Information given section start

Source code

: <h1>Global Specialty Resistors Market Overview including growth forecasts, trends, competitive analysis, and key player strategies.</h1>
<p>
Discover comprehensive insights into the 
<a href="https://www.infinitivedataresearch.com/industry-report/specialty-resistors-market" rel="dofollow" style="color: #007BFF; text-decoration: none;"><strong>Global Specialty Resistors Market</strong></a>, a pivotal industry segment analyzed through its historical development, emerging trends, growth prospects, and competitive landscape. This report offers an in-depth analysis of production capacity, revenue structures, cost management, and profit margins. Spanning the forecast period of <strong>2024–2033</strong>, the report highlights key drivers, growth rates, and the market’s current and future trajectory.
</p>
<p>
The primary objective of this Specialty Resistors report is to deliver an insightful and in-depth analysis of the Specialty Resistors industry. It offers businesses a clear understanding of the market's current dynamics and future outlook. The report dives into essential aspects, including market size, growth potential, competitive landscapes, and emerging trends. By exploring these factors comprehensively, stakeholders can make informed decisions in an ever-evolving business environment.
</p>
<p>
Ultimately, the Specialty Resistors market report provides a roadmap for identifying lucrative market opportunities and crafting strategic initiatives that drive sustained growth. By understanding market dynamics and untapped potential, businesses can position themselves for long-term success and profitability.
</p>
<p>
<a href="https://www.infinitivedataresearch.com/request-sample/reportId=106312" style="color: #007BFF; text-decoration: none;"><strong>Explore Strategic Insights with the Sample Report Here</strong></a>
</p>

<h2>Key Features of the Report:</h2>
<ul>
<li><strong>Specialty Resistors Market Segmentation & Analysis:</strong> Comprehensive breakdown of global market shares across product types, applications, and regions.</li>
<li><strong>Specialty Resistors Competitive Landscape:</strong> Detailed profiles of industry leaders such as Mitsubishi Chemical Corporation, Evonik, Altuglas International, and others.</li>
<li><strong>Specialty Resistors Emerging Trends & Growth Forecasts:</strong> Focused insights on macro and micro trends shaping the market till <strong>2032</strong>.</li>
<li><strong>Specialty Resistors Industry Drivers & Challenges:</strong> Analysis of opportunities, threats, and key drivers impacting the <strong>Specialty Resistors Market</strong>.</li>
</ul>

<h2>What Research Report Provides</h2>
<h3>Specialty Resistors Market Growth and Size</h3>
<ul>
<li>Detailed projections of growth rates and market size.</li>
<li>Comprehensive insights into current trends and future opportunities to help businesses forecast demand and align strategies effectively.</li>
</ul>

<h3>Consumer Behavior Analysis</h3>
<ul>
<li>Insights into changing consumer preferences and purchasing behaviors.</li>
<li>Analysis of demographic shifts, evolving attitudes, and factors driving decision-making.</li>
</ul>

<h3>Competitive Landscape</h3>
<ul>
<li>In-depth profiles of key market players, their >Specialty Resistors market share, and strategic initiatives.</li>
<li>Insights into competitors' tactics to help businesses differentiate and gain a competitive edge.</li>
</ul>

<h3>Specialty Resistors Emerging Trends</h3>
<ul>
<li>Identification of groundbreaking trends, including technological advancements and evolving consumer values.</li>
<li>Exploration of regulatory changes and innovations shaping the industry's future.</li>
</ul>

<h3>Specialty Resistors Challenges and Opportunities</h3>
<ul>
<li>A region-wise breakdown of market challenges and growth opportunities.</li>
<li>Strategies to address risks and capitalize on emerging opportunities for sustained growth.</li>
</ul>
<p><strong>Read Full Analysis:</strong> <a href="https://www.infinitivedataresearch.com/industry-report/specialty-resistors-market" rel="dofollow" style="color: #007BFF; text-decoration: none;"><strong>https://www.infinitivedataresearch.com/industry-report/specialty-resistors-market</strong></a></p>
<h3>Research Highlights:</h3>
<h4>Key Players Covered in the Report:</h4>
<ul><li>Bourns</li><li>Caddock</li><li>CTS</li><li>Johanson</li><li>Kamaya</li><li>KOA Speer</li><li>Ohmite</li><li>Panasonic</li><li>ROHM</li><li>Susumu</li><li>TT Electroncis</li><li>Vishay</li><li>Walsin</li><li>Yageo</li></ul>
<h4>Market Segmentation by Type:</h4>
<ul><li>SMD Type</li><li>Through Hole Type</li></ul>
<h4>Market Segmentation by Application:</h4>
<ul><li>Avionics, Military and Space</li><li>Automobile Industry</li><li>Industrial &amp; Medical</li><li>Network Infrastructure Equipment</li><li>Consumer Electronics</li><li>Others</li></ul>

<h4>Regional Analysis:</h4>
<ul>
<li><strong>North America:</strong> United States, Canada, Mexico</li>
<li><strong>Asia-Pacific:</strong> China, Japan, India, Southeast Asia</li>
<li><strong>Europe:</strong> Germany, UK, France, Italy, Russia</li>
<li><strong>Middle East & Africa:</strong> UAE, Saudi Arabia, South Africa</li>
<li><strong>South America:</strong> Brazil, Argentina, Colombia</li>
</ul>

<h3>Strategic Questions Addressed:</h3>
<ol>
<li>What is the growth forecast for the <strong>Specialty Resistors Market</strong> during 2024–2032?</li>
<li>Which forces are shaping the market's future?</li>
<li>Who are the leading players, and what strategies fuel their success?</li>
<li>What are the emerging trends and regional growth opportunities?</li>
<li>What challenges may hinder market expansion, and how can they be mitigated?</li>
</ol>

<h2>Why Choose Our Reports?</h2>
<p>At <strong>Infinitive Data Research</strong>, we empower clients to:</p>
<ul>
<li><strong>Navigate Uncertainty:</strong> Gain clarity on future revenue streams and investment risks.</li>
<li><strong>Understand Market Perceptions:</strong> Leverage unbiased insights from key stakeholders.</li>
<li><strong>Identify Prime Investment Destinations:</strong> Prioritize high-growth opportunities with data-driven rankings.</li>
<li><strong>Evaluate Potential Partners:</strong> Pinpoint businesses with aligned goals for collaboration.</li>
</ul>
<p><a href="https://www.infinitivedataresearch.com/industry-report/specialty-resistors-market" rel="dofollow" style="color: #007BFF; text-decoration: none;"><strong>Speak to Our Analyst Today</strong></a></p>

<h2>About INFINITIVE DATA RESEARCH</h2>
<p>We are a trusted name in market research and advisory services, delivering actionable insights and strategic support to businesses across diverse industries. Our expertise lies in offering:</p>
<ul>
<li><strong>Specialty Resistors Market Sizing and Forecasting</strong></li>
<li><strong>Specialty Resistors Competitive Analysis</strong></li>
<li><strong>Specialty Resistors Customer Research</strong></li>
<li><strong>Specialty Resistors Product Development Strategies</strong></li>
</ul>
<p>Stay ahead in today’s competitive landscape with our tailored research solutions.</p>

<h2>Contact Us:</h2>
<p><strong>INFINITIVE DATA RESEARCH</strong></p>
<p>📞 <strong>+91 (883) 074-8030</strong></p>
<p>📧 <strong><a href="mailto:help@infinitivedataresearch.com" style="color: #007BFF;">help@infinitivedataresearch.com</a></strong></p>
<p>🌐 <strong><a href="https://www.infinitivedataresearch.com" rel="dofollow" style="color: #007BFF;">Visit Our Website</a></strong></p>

Information given section end

- Problem requirements -
Each line in the listing above that contains "help" should be copied.

- Exercise solution -
<li>Comprehensive insights into current trends and future opportunities to help businesses forecast demand and align strategies effectively.</li>
<li>Insights into competitors' tactics to help businesses differentiate and gain a competitive edge.</li>
<p>📧 <strong><a href="mailto:help@infinitivedataresearch.com" style="color: #007BFF;">help@infinitivedataresearch.com</a></strong></p>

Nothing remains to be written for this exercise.